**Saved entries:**

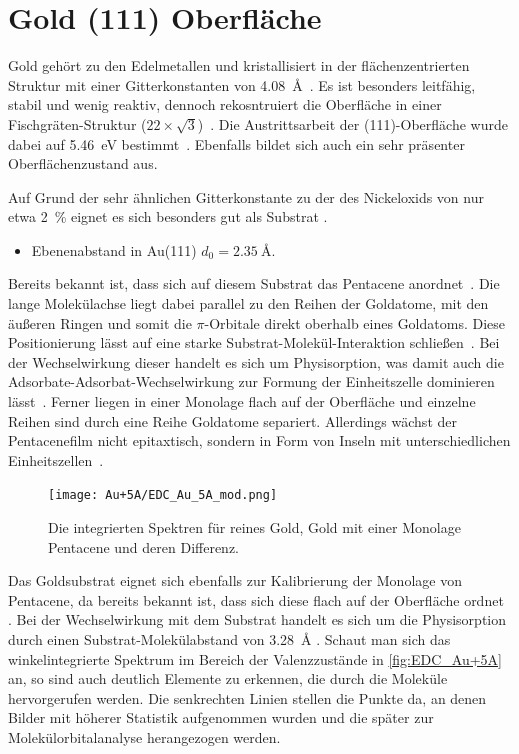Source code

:    \section{Gold (111) Oberfläche}
        Gold gehört zu den Edelmetallen und kristallisiert in der flächenzentrierten Struktur mit einer Gitterkonstanten von \SI{4.08}{\angstrom}~\cite{Marx}.
        Es ist besonders leitfähig, stabil und wenig reaktiv, dennoch rekosntruiert die Oberfläche in einer Fischgräten-Struktur ($\num{22} \times \sqrt{\num{3}}$)~\cite{5A_3}.
        Die Austrittsarbeit der (111)-Oberfläche wurde dabei auf \SI{5.46}{\electronvolt} bestimmt~\cite{5A_4}.
        Ebenfalls bildet sich auch ein sehr präsenter Oberflächenzustand aus.
        
        Auf Grund der sehr ähnlichen Gitterkonstante zu der des Nickeloxids von nur etwa \SI{2}{\percent} eignet es sich besonders gut als Substrat \cite{NiO_36}.
        \begin{itemize}
            \item Ebenenabstand in Au(111) $d_0 = \SI{2.35}{\angstrom}$.\textbf{\cite{5A_1}}
        \end{itemize}
        Bereits bekannt ist, dass sich auf diesem Substrat das Pentacene anordnet~\cite{5A_1, 5A_3}.
        Die lange Molekülachse liegt dabei parallel zu den Reihen der Goldatome, mit den äußeren Ringen und somit die $\pi$-Orbitale direkt oberhalb eines Goldatoms.
        Diese Positionierung lässt auf eine starke Substrat-Molekül-Interaktion schließen~\cite{5A_3}.
        Bei der Wechselwirkung dieser handelt es sich um Physisorption, was damit auch die Adsorbate-Adsorbat-Wechselwirkung zur Formung der Einheitszelle dominieren lässt~\cite{5A_4}.
        Ferner liegen in einer Monolage flach auf der Oberfläche und einzelne Reihen sind durch eine Reihe Goldatome separiert.
        Allerdings wächst der Pentacenefilm nicht epitaxtisch, sondern in Form von Inseln mit unterschiedlichen Einheitszellen~\cite{5A_3}.
        \begin{figure}
            \centering
            \texttt{[image: Au+5A/EDC\_Au\_5A\_mod.png]}
            \caption{Die integrierten Spektren für reines Gold, Gold mit einer Monolage Pentacene und deren Differenz.}
            \label{fig:EDC_Au+5A}
        \end{figure}
        Das Goldsubstrat eignet sich ebenfalls zur Kalibrierung der Monolage von Pentacene, da bereits bekannt ist, dass sich diese flach auf der Oberfläche ordnet \cite{5A_1}.
        Bei der Wechselwirkung mit dem Substrat handelt es sich um die Physisorption durch einen Substrat-Molekülabstand von \SI{3.28}{\angstrom} \cite{5A_1}.
        Schaut man sich das winkelintegrierte Spektrum im Bereich der Valenzzustände in \autoref{fig:EDC_Au+5A} an, so sind auch deutlich Elemente zu erkennen, die durch die Moleküle hervorgerufen werden.
        Die senkrechten Linien stellen die Punkte da, an denen Bilder mit höherer Statistik aufgenommen wurden und die später zur Molekülorbitalanalyse herangezogen werden.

**Assignment:** Retype each record exactly as it appears above and drop the images.

**Your solution:**
Source code

:    \section{Gold (111) Oberfläche}
        Gold gehört zu den Edelmetallen und kristallisiert in der flächenzentrierten Struktur mit einer Gitterkonstanten von \SI{4.08}{\angstrom}~\cite{Marx}.
        Es ist besonders leitfähig, stabil und wenig reaktiv, dennoch rekosntruiert die Oberfläche in einer Fischgräten-Struktur ($\num{22} \times \sqrt{\num{3}}$)~\cite{5A_3}.
        Die Austrittsarbeit der (111)-Oberfläche wurde dabei auf \SI{5.46}{\electronvolt} bestimmt~\cite{5A_4}.
        Ebenfalls bildet sich auch ein sehr präsenter Oberflächenzustand aus.
        
        Auf Grund der sehr ähnlichen Gitterkonstante zu der des Nickeloxids von nur etwa \SI{2}{\percent} eignet es sich besonders gut als Substrat \cite{NiO_36}.
        \begin{itemize}
            \item Ebenenabstand in Au(111) $d_0 = \SI{2.35}{\angstrom}$.\textbf{\cite{5A_1}}
        \end{itemize}
        Bereits bekannt ist, dass sich auf diesem Substrat das Pentacene anordnet~\cite{5A_1, 5A_3}.
        Die lange Molekülachse liegt dabei parallel zu den Reihen der Goldatome, mit den äußeren Ringen und somit die $\pi$-Orbitale direkt oberhalb eines Goldatoms.
        Diese Positionierung lässt auf eine starke Substrat-Molekül-Interaktion schließen~\cite{5A_3}.
        Bei der Wechselwirkung dieser handelt es sich um Physisorption, was damit auch die Adsorbate-Adsorbat-Wechselwirkung zur Formung der Einheitszelle dominieren lässt~\cite{5A_4}.
        Ferner liegen in einer Monolage flach auf der Oberfläche und einzelne Reihen sind durch eine Reihe Goldatome separiert.
        Allerdings wächst der Pentacenefilm nicht epitaxtisch, sondern in Form von Inseln mit unterschiedlichen Einheitszellen~\cite{5A_3}.
        \begin{figure}
            \centering
            \texttt{[image: Au+5A/EDC\_Au\_5A\_mod.png]}
            \caption{Die integrierten Spektren für reines Gold, Gold mit einer Monolage Pentacene und deren Differenz.}
            \label{fig:EDC_Au+5A}
        \end{figure}
        Das Goldsubstrat eignet sich ebenfalls zur Kalibrierung der Monolage von Pentacene, da bereits bekannt ist, dass sich diese flach auf der Oberfläche ordnet \cite{5A_1}.
        Bei der Wechselwirkung mit dem Substrat handelt es sich um die Physisorption durch einen Substrat-Molekülabstand von \SI{3.28}{\angstrom} \cite{5A_1}.
        Schaut man sich das winkelintegrierte Spektrum im Bereich der Valenzzustände in \autoref{fig:EDC_Au+5A} an, so sind auch deutlich Elemente zu erkennen, die durch die Moleküle hervorgerufen werden.
        Die senkrechten Linien stellen die Punkte da, an denen Bilder mit höherer Statistik aufgenommen wurden und die später zur Molekülorbitalanalyse herangezogen werden.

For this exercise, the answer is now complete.